Uva PC election setback for Rajapaksa thus had other factors at play. Cost of living was on the increase while the rural economy had no answers for livelihood of the people. “Whole of the rural society thus lived with the large pay packet the young soldiers brought home once in 03 months till the war was concluded and for now with remittances from Mid East the toiling young women send home and the meagre savings the female workers send from sweat shop factories,” I wrote. And then added, “This had two evil side effects that changed the old value system not for the better, but for worse. One, it made youth search for quick money for a fast consumer life, never mind how. This increased domestic migration with youth trekking to Colombo and suburbs in search of whatever livelihood possible. Two, it allowed for politicising of local life leading to a lawless, corrupt rural society. In a corrupt rural society tied to political control of life, two things grow quite fast. One is illegal trade and business sidestepping law enforcement and two, increase in sexual abuse of children, rape of women and underage marriages. All that taken together breeds dependency, frustration and an “anti State” feeling.
That “frustration and an “anti State” feeling brokered the rural Sinhala shift away from Rajapaksa in the presidential elections too. That same Sinhala shift was seen against this Sirisena-Wickramasinghe government over their failures during the past 03 years. Bottom line is, the Sinhala Buddhist patriarchal image alone does not decide electoral politics. Rajapaksa image though tailor made for the Sinhala Buddhist psyche does not have a monopoly over Sinhala Buddhist votes. What he gained this time too isn’t the majority Sinhala Buddhist vote that can decide a parliamentary election for him.

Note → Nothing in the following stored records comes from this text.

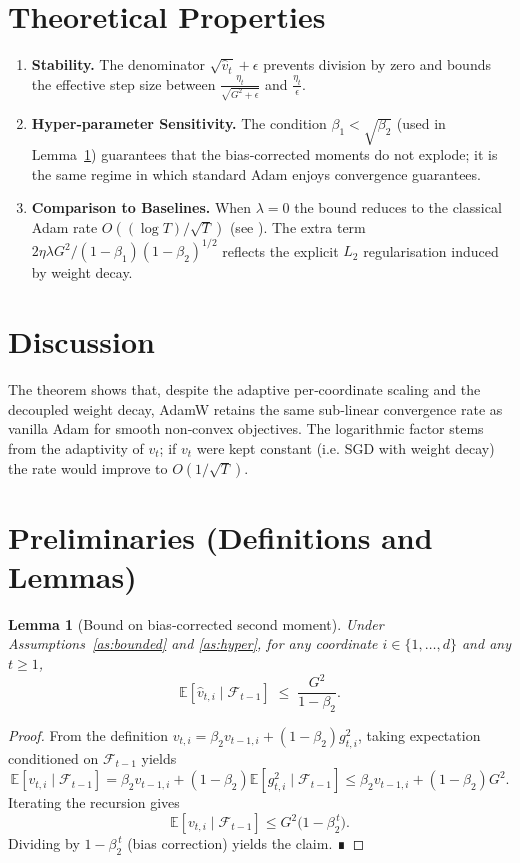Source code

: \documentclass{article}
\newtheorem{lemma}{Lemma}
\newcommand{\EE}{\mathbb{E}}
\begin{document}
\section*{Theoretical Properties}
\begin{enumerate}[noitemsep]
    \item \textbf{Stability.} The denominator $\sqrt{\hat v_t}+\epsilon$ prevents division by zero and bounds the effective step size between
    $\displaystyle\frac{\eta_t}{\sqrt{G^2+\epsilon}}$ and $\displaystyle\frac{\eta_t}{\epsilon}$.
    \item \textbf{Hyper‑parameter Sensitivity.}
    The condition $\beta_1<\sqrt{\beta_2}$ (used in Lemma~\ref{lem:moment}) guarantees that the bias‑corrected moments do not explode; it is the same regime in which standard Adam enjoys convergence guarantees.
    \item \textbf{Comparison to Baselines.}
    When $\lambda=0$ the bound reduces to the classical Adam rate
    $O((\log T)/\sqrt{T})$ (see \cite{Reddi2018}).  The extra term
    $2\eta\lambda G^2/(1-\beta_1)(1-\beta_2)^{1/2}$ reflects the
    explicit $L_2$ regularisation induced by weight decay.
\end{enumerate}

\section*{Discussion}
The theorem shows that, despite the adaptive per‑coordinate scaling and the decoupled weight decay, AdamW retains the same sub‑linear convergence rate as vanilla Adam for smooth non‑convex objectives. The logarithmic factor stems from the adaptivity of $v_t$; if $v_t$ were kept constant (i.e. SGD with weight decay) the rate would improve to $O(1/\sqrt{T})$.

\newpage
\section*{Preliminaries (Definitions and Lemmas)}
\begin{lemma}[Bound on bias‑corrected second moment]\label{lem:moment}
Under Assumptions~\ref{as:bounded} and \ref{as:hyper},
for any coordinate $i\in\{1,\dots,d\}$ and any $t\ge1$,
\[
\EE\!\left[\hat v_{t,i}\mid\mathcal{F}_{t-1}\right]
\;\le\;
\frac{G^2}{1-\beta_2}.
\]
\end{lemma}
\begin{proof}
From the definition $v_{t,i}= \beta_2 v_{t-1,i} + (1-\beta_2) g_{t,i}^2$,
taking expectation conditioned on $\mathcal{F}_{t-1}$ yields
\[
\EE[v_{t,i}\mid\mathcal{F}_{t-1}]
 = \beta_2 v_{t-1,i} + (1-\beta_2)\EE[g_{t,i}^2\mid\mathcal{F}_{t-1}]
 \le \beta_2 v_{t-1,i} + (1-\beta_2)G^2 .
\]
Iterating the recursion gives
\[
\EE[v_{t,i}\mid\mathcal{F}_{t-1}]
 \le G^2\bigl(1-\beta_2^{\,t}\bigr).
\]
Dividing by $1-\beta_2^{\,t}$ (bias correction) yields the claim. ∎
\end{proof}
\end{document}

Playing for Sinhala Buddhist votes will not provide answers for the economically and socially ailing Sinhala village. Sinhala Buddhist vote will not provide the Sinhala Buddhist rural society any improvement in their living. Will not bring them better schools, better hospitals, better public transport. Will not make their villages economically better and prosperous. Moreover, Sinhala Buddhist politics will not even rid their villages of increasing sexual abuse of children, rape of women, underage marriages and drug peddling.
Added is the debt trap this country has been dragged into with ethno-religious politics. Year 2018 will come to end piling a debt service requirement of 03 trillion rupees. Therefore it is prudent and beneficial for the Sinhala South to accept the fact, this country needs a national political leadership instead of a Sinhala political leadership that has no clue what “national socio economic and cultural development” is. Accept that Sinhala leaderships have exploited the Sinhala voter for the benefit of political power that has not made the life of the Sinhala majority any better.
It would have therefore been a complete statement if Sampanthan said, “Eelam will bloom, not on account of us, but on account of your Lotus Bud, that will not be of any benefit to the Sinhala Buddhist people either, who had been deceived by Sinhala leaders ever since independence”.